Bajaj Finance
Outlook
- Strong Growth Outlook: Bajaj Finance (BAF) is expected to maintain a robust ~25% CAGR in AUM over the medium term, supported by both core products and scaling of new offerings.
- Earnings Momentum: AUM, NII, and earnings are projected to grow at 25%, 24%, and 24% CAGR respectively, driven by:
- Stable to slightly improving net interest margins (NIMs)
- Better cost efficiency through operating leverage
- Controlled credit costs due to a healthy asset quality outlook
- Profitability Metrics: Return ratios are expected to stay strong, with RoA at 4.4–4.5% and RoE at 19–21%, in line with management’s long-term targets.
- FY26–27 Forecasts: AUM growth of 24% in FY26 and 22% in FY27 remains unchanged.
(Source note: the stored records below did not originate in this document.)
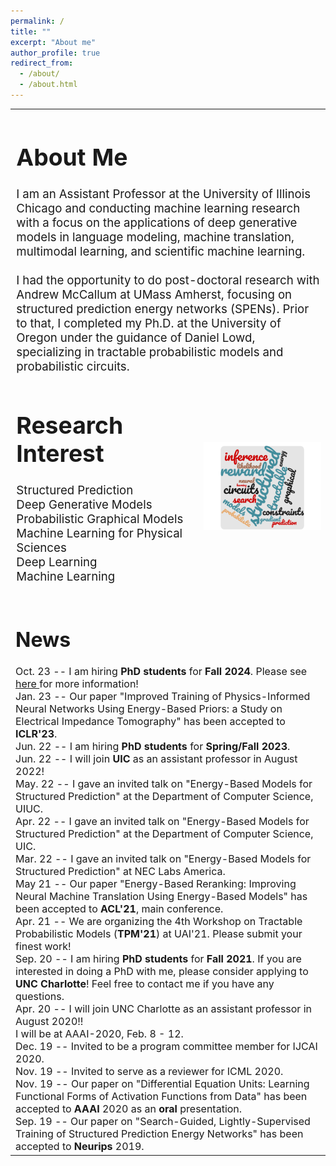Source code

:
 ```yaml
---
permalink: /
title: ""
excerpt: "About me"
author_profile: true
redirect_from: 
  - /about/
  - /about.html
---
```


<table style="border-collapse: collapse; border: none;">
  
  <tr style="border: none;"><td style="border: none; font-size: 14pt; vertical-align:top;" valign="top" colspan="2">
  <h1> About Me </h1>
I am an Assistant Professor at the University of Illinois Chicago and conducting machine learning research with a focus on the applications of deep generative models in language modeling, machine translation, multimodal learning, and scientific machine learning. 

<br>
<br>
I had the opportunity to do post-doctoral research with Andrew McCallum at UMass Amherst, focusing on structured prediction energy networks (SPENs). Prior to that, I completed my Ph.D. at the University of Oregon under the guidance of Daniel Lowd, specializing in tractable probabilistic models and probabilistic circuits.
    
</td>
</tr>


<tr> <td width="60%" style="border: none; font-size: 14pt; vertical-align:top;" valign="top">

<h1> Research Interest </h1>  

Structured Prediction <br>
Deep Generative Models <br>
Probabilistic Graphical Models <br>
Machine Learning for Physical Sciences <br>
Deep Learning <br>
Machine Learning <br>
  </td> <td width="40%" style="border: none;" align="right"><img width="120%" src="/images/pedram_cloud.png"/></td> </tr>

<tr> <td colspan="2" style="border: none; font-size: 12pt; vertical-align:top;">
  
<h1> News </h1>
Oct. 23 -- I am hiring <b>PhD students</b> for <b>Fall 2024</b>. Please see <a href="https://rooshenas.github.io/prospective/"> here </a> for more information! <br>
Jan. 23 -- Our paper "Improved Training of Physics-Informed Neural Networks Using Energy-Based Priors: a Study on Electrical Impedance Tomography" has been accepted to <b>ICLR'23</b>. <br>  
Jun. 22 -- I am hiring <b>PhD students</b> for <b>Spring/Fall 2023</b>. <br>
Jun. 22 -- I will join <b>UIC</b> as an assistant professor in August 2022! <br>
May. 22 -- I gave an invited talk on "Energy-Based Models for Structured Prediction" at the Department of Computer Science, UIUC. <br>
Apr. 22 -- I gave an invited talk on "Energy-Based Models for Structured Prediction" at the Department of Computer Science, UIC.  <br>   
Mar. 22 -- I gave an invited talk on "Energy-Based Models for Structured Prediction" at NEC Labs America.  <br>
May 21 -- Our paper "Energy-Based Reranking: Improving Neural Machine Translation Using Energy-Based Models" has been accepted to <b>ACL'21</b>, main conference. <br>
Apr. 21 -- We are organizing the 4th Workshop on Tractable Probabilistic Models (<b>TPM'21</b>) at UAI'21. Please submit your finest work! <br>
Sep. 20 -- I am hiring <b>PhD students</b> for <b>Fall 2021</b>. If you are interested in doing a PhD with me, please consider applying to <b>UNC Charlotte</b>! Feel free to contact me if you have any questions. <br>
Apr. 20 -- I will join UNC Charlotte as an assistant professor in August 2020!! <br>
I will be at AAAI-2020, Feb. 8 - 12.  <br>
Dec. 19 -- Invited to be a program committee member for IJCAI 2020. <br>
Nov. 19 -- Invited to serve as a reviewer for ICML 2020. <br>
Nov. 19 -- Our paper on "Differential Equation Units: Learning Functional Forms of Activation Functions from Data" has been accepted to <b>AAAI </b> 2020 as an <b>oral</b> presentation. <br>
Sep. 19 -- Our paper on "Search-Guided, Lightly-Supervised Training of Structured Prediction Energy Networks" has been accepted to <b>Neurips</b> 2019. <br> </td> </tr>
</table>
However, margin estimates for FY26/27E are slightly raised to 9.7% due to lower-than-expected borrowing costs in early FY26.
- Valuation & Risks: While BAF has consistent growth and superior RoE, near-term challenges related to growth, asset quality, and premium valuations may cap upside potential.
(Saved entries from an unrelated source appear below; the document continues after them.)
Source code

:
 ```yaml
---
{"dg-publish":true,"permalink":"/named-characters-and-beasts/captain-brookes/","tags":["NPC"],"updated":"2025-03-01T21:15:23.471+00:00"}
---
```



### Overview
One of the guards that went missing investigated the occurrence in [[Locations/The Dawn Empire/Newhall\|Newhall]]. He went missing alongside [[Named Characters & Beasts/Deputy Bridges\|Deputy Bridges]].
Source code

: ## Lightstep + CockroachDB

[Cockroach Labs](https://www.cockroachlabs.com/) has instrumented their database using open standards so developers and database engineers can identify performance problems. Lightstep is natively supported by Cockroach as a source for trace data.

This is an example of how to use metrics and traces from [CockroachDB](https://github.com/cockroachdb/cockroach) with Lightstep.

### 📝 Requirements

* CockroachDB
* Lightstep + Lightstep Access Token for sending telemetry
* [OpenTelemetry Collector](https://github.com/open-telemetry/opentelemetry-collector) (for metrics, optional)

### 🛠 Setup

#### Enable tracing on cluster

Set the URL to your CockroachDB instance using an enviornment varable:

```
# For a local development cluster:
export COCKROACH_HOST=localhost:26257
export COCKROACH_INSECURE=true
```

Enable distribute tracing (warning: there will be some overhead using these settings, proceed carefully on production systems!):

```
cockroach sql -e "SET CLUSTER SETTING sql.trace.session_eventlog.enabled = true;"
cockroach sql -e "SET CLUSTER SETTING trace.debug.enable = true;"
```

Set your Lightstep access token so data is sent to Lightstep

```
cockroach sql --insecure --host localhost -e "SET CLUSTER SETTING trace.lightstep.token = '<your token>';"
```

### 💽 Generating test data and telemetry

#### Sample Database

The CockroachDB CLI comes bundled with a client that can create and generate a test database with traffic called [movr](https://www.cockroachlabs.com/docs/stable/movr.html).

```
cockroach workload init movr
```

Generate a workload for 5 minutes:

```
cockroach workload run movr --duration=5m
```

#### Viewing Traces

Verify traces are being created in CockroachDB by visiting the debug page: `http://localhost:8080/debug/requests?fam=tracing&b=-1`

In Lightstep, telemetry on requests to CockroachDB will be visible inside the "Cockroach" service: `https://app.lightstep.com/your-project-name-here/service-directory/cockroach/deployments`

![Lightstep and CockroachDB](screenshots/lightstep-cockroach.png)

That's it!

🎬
Recommendation by Broking Firms (Updated on 25th July 2025)
| Issuing Company | Rating | Target Price |
| Axis Research | Buy | 1100 |
| B&K Securities | Hold | 876 |
| HDFC Securities | Buy | 985 |
| J M Financial | Buy | 1000 |
| Nirmal Bang | Hold | 978 |
| PL Capital | Hold | 900 |
| Average Target Price | 988 | |
Links to Reports
1QFY26 Bajaj Finance (BAF) concall key takeaways:
Business & Growth Outlook
- AUM grew 25% YoY to ₹4.41 tn in Q1FY26; FY26 AUM growth guided at 23–24%.
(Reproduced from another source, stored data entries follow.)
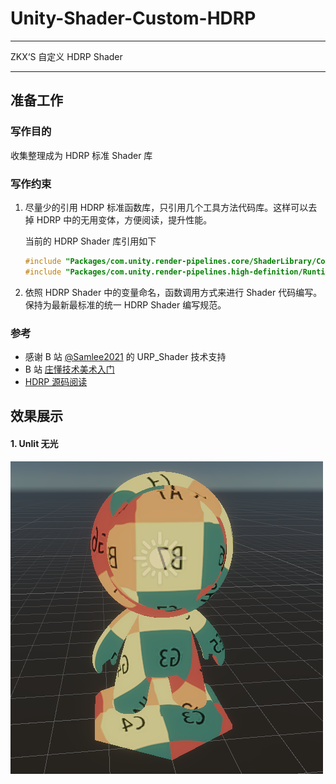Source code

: # Unity-Shader-Custom-HDRP
---

 ZKX‘S 自定义 HDRP Shader

---

## 准备工作

### 写作目的

收集整理成为 HDRP 标准 Shader 库

### 写作约束

1. 尽量少的引用 HDRP 标准函数库，只引用几个工具方法代码库。这样可以去掉 HDRP 中的无用变体，方便阅读，提升性能。

   当前的 HDRP Shader 库引用如下

   ```c
   #include "Packages/com.unity.render-pipelines.core/ShaderLibrary/Common.hlsl"
   #include "Packages/com.unity.render-pipelines.high-definition/Runtime/ShaderLibrary/ShaderVariables.hlsl"
   ```

2. 依照 HDRP Shader 中的变量命名，函数调用方式来进行 Shader 代码编写。保持为最新最标准的统一 HDRP Shader 编写规范。

### 参考

- 感谢 B 站 [@Samlee2021](https://space.bilibili.com/291230921) 的 URP_Shader 技术支持
- B 站 [庄懂技术美术入门](https://space.bilibili.com/6373917)
- [HDRP 源码阅读](https://github.com/Unity-Technologies/Graphics/tree/master/com.unity.render-pipelines.high-definition)

## 效果展示

#### 1. Unlit 无光

![QQ截图20211206233721](~Documents/Unlit.png)
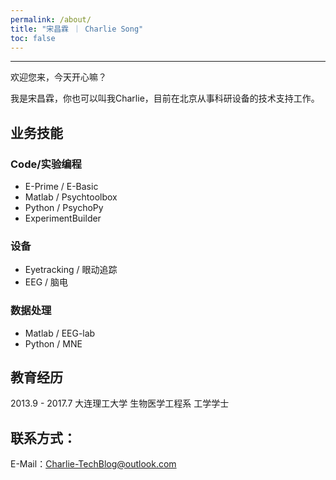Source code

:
 ```yaml
---
permalink: /about/
title: "宋昌霖 ｜ Charlie Song"
toc: false
---
```


---

欢迎您来，今天开心嘛？

我是宋昌霖，你也可以叫我Charlie，目前在北京从事科研设备的技术支持工作。

## 业务技能

### Code/实验编程

* E-Prime / E-Basic
* Matlab / Psychtoolbox 
* Python / PsychoPy
* ExperimentBuilder

### 设备

* Eyetracking / 眼动追踪
* EEG / 脑电

### 数据处理

* Matlab / EEG-lab
* Python / MNE

## 教育经历

2013.9 - 2017.7 大连理工大学 生物医学工程系 工学学士

## 联系方式：
E-Mail：Charlie-TechBlog@outlook.com
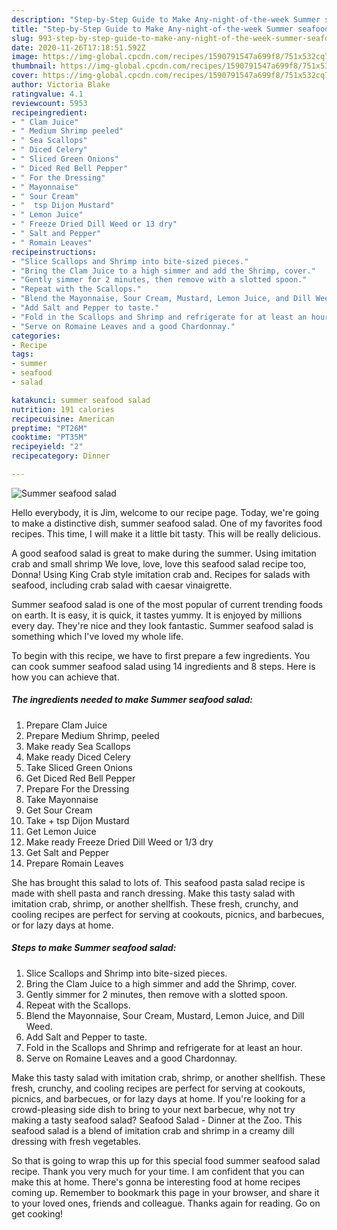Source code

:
 ```yaml
---
description: "Step-by-Step Guide to Make Any-night-of-the-week Summer seafood salad"
title: "Step-by-Step Guide to Make Any-night-of-the-week Summer seafood salad"
slug: 993-step-by-step-guide-to-make-any-night-of-the-week-summer-seafood-salad
date: 2020-11-26T17:18:51.592Z
image: https://img-global.cpcdn.com/recipes/1590791547a699f8/751x532cq70/summer-seafood-salad-recipe-main-photo.jpg
thumbnail: https://img-global.cpcdn.com/recipes/1590791547a699f8/751x532cq70/summer-seafood-salad-recipe-main-photo.jpg
cover: https://img-global.cpcdn.com/recipes/1590791547a699f8/751x532cq70/summer-seafood-salad-recipe-main-photo.jpg
author: Victoria Blake
ratingvalue: 4.1
reviewcount: 5953
recipeingredient:
- " Clam Juice"
- " Medium Shrimp peeled"
- " Sea Scallops"
- " Diced Celery"
- " Sliced Green Onions"
- " Diced Red Bell Pepper"
- " For the Dressing"
- " Mayonnaise"
- " Sour Cream"
- "  tsp Dijon Mustard"
- " Lemon Juice"
- " Freeze Dried Dill Weed or 13 dry"
- " Salt and Pepper"
- " Romain Leaves"
recipeinstructions:
- "Slice Scallops and Shrimp into bite-sized pieces."
- "Bring the Clam Juice to a high simmer and add the Shrimp, cover."
- "Gently simmer for 2 minutes, then remove with a slotted spoon."
- "Repeat with the Scallops."
- "Blend the Mayonnaise, Sour Cream, Mustard, Lemon Juice, and Dill Weed."
- "Add Salt and Pepper to taste."
- "Fold in the Scallops and Shrimp and refrigerate for at least an hour."
- "Serve on Romaine Leaves and a good Chardonnay."
categories:
- Recipe
tags:
- summer
- seafood
- salad

katakunci: summer seafood salad 
nutrition: 191 calories
recipecuisine: American
preptime: "PT26M"
cooktime: "PT35M"
recipeyield: "2"
recipecategory: Dinner

---
```



![Summer seafood salad](https://img-global.cpcdn.com/recipes/1590791547a699f8/751x532cq70/summer-seafood-salad-recipe-main-photo.jpg)

Hello everybody, it is Jim, welcome to our recipe page. Today, we're going to make a distinctive dish, summer seafood salad. One of my favorites food recipes. This time, I will make it a little bit tasty. This will be really delicious.

A good seafood salad is great to make during the summer. Using imitation crab and small shrimp We love, love, love this seafood salad recipe too, Donna! Using King Crab style imitation crab and. Recipes for salads with seafood, including crab salad with caesar vinaigrette.

Summer seafood salad is one of the most popular of current trending foods on earth. It is easy, it is quick, it tastes yummy. It is enjoyed by millions every day. They're nice and they look fantastic. Summer seafood salad is something which I've loved my whole life.


To begin with this recipe, we have to first prepare a few ingredients. You can cook summer seafood salad using 14 ingredients and 8 steps. Here is how you can achieve that.

<!--inarticleads1-->

##### The ingredients needed to make Summer seafood salad:

1. Prepare  Clam Juice
1. Prepare  Medium Shrimp, peeled
1. Make ready  Sea Scallops
1. Make ready  Diced Celery
1. Take  Sliced Green Onions
1. Get  Diced Red Bell Pepper
1. Prepare  For the Dressing
1. Take  Mayonnaise
1. Get  Sour Cream
1. Take  + tsp Dijon Mustard
1. Get  Lemon Juice
1. Make ready  Freeze Dried Dill Weed or 1/3 dry
1. Get  Salt and Pepper
1. Prepare  Romain Leaves


She has brought this salad to lots of. This seafood pasta salad recipe is made with shell pasta and ranch dressing. Make this tasty salad with imitation crab, shrimp, or another shellfish. These fresh, crunchy, and cooling recipes are perfect for serving at cookouts, picnics, and barbecues, or for lazy days at home. 

<!--inarticleads2-->

##### Steps to make Summer seafood salad:

1. Slice Scallops and Shrimp into bite-sized pieces.
1. Bring the Clam Juice to a high simmer and add the Shrimp, cover.
1. Gently simmer for 2 minutes, then remove with a slotted spoon.
1. Repeat with the Scallops.
1. Blend the Mayonnaise, Sour Cream, Mustard, Lemon Juice, and Dill Weed.
1. Add Salt and Pepper to taste.
1. Fold in the Scallops and Shrimp and refrigerate for at least an hour.
1. Serve on Romaine Leaves and a good Chardonnay.


Make this tasty salad with imitation crab, shrimp, or another shellfish. These fresh, crunchy, and cooling recipes are perfect for serving at cookouts, picnics, and barbecues, or for lazy days at home. If you&#39;re looking for a crowd-pleasing side dish to bring to your next barbecue, why not try making a tasty seafood salad? Seafood Salad - Dinner at the Zoo. This seafood salad is a blend of imitation crab and shrimp in a creamy dill dressing with fresh vegetables. 

So that is going to wrap this up for this special food summer seafood salad recipe. Thank you very much for your time. I am confident that you can make this at home. There's gonna be interesting food at home recipes coming up. Remember to bookmark this page in your browser, and share it to your loved ones, friends and colleague. Thanks again for reading. Go on get cooking!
- Record 13.5 mn loans booked and 4.7 mn new customers added in Q1.
- Company targets 50+ mn loan disbursals and 14–16 mn new customers in FY26.
- Mortgages remain the largest contributor (~31% of AUM); 2W/3W segment being wound down.
- Deposit book grew 15% YoY to ₹721.1 bn, contributing 19% of borrowings; to reduce to 15–16% in 12 months.
Asset Quality
- GNPA/NNPA rose to 1.03%/0.50% (vs 0.86%/0.38% YoY).
- Credit cost stood at 2.02% of average AUM; remains elevated due to MSME and 2W/3W stress.
- MSME GNPA rose to 1.76%; 13 of 17 industries tracked show slowdown.
- ₹2.2 bn MSME loans restructured in Q1; ₹1–1.5 bn more expected.
- 2W/3W book GNPA surged to 6.38%; business to be wound down by FY26.
Profitability & Margins
- Cost of funds declined 20 bps QoQ to 7.8%; expected at 7.6–7.65% for FY26.
- Incremental NCD borrowing cost improved to 7–7.1% (from 8%).
- NIM expected to expand by 5–10 bps in FY26 on lower borrowing cost.
- Fee income growth expected to moderate to 12–13% from 17% YoY.
- ROA/ROE stood at 4.5%/19.0%, within management’s target range.
Subsidiary Performance
- BHFL: PAT grew 21%, ROE at 2.3%; asset quality stable, but mortgage volumes face competitive pressure.
- BFSL: Strong traction with ₹61 bn AUM, 37% PAT growth, and 77,000 customer additions.
Risk Management & Strategy
- Consumer leverage a concern; exposure to customers with 3+ loans reduced to 4% from 5.5% pre-Covid.
- Business loans to customers with multiple exposures reduced to 17% (from 21% peak).
- Political risk in Karnataka led to a 40–50% cut in business; the state accounts for 11% of AUM.
Leadership Update
- Mr. Anup Saha resigned for personal reasons.
- Mr. Rajeev Jain re-appointed as MD till March 2028; succession planning to begin in 6 months.
Capital & Funding
- Capital adequacy remains robust at 21.0%; Tier-1 at 21.2%.
- Company shifting funding mix toward NCDs, ECBs, and bank loans to reduce deposit reliance and borrowing cost.